Exercise details: Skip the images and copy each record exactly as written.

Records from a data source:
········
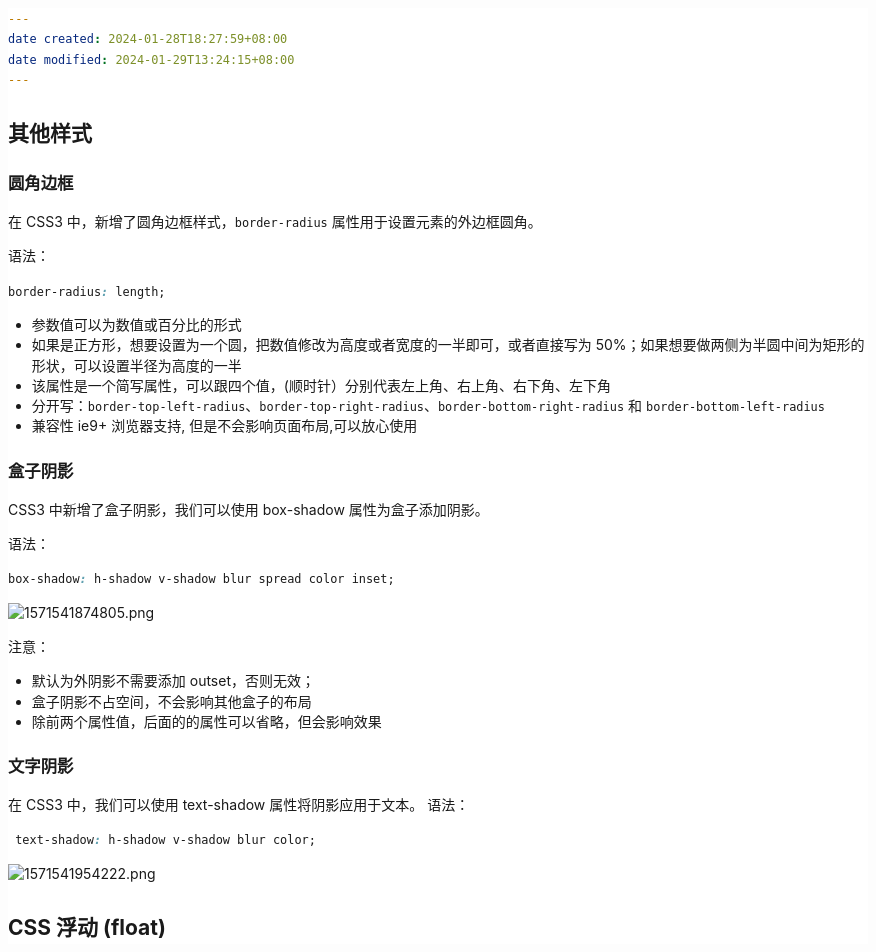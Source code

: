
 ```yaml
---
date created: 2024-01-28T18:27:59+08:00
date modified: 2024-01-29T13:24:15+08:00
---
```


## 其他样式

### 圆角边框

在 CSS3 中，新增了圆角边框样式，`border-radius` 属性用于设置元素的外边框圆角。

语法：

```css
border-radius: length;    
```

- 参数值可以为数值或百分比的形式
- 如果是正方形，想要设置为一个圆，把数值修改为高度或者宽度的一半即可，或者直接写为 50%；如果想要做两侧为半圆中间为矩形的形状，可以设置半径为高度的一半
- 该属性是一个简写属性，可以跟四个值，(顺时针）分别代表左上角、右上角、右下角、左下角
- 分开写：`border-top-left-radius`、`border-top-right-radius`、`border-bottom-right-radius` 和 `border-bottom-left-radius`
- 兼容性 ie9+ 浏览器支持, 但是不会影响页面布局,可以放心使用

### 盒子阴影

CSS3 中新增了盒子阴影，我们可以使用 box-shadow 属性为盒子添加阴影。 

语法：

```css
box-shadow: h-shadow v-shadow blur spread color inset;
```

![1571541874805.png](https://pictures-1323793543.cos.ap-nanjing.myqcloud.com/pics/1571541874805.png)

注意：
- 默认为外阴影不需要添加 outset，否则无效；
- 盒子阴影不占空间，不会影响其他盒子的布局
- 除前两个属性值，后面的的属性可以省略，但会影响效果

### 文字阴影

在 CSS3 中，我们可以使用 text-shadow 属性将阴影应用于文本。 语法：

```css
 text-shadow: h-shadow v-shadow blur color;
```

![1571541954222.png](https://pictures-1323793543.cos.ap-nanjing.myqcloud.com/pics/1571541954222.png)

## CSS 浮动 (float)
········
Exercise solution:
Source code

:
 ```yaml
---
date created: 2024-01-28T18:27:59+08:00
date modified: 2024-01-29T13:24:15+08:00
---
```


## 其他样式

### 圆角边框

在 CSS3 中，新增了圆角边框样式，`border-radius` 属性用于设置元素的外边框圆角。

语法：

```css
border-radius: length;    
```

- 参数值可以为数值或百分比的形式
- 如果是正方形，想要设置为一个圆，把数值修改为高度或者宽度的一半即可，或者直接写为 50%；如果想要做两侧为半圆中间为矩形的形状，可以设置半径为高度的一半
- 该属性是一个简写属性，可以跟四个值，(顺时针）分别代表左上角、右上角、右下角、左下角
- 分开写：`border-top-left-radius`、`border-top-right-radius`、`border-bottom-right-radius` 和 `border-bottom-left-radius`
- 兼容性 ie9+ 浏览器支持, 但是不会影响页面布局,可以放心使用

### 盒子阴影

CSS3 中新增了盒子阴影，我们可以使用 box-shadow 属性为盒子添加阴影。 

语法：

```css
box-shadow: h-shadow v-shadow blur spread color inset;
```

![1571541874805.png](https://pictures-1323793543.cos.ap-nanjing.myqcloud.com/pics/1571541874805.png)

注意：
- 默认为外阴影不需要添加 outset，否则无效；
- 盒子阴影不占空间，不会影响其他盒子的布局
- 除前两个属性值，后面的的属性可以省略，但会影响效果

### 文字阴影

在 CSS3 中，我们可以使用 text-shadow 属性将阴影应用于文本。 语法：

```css
 text-shadow: h-shadow v-shadow blur color;
```

![1571541954222.png](https://pictures-1323793543.cos.ap-nanjing.myqcloud.com/pics/1571541954222.png)

## CSS 浮动 (float)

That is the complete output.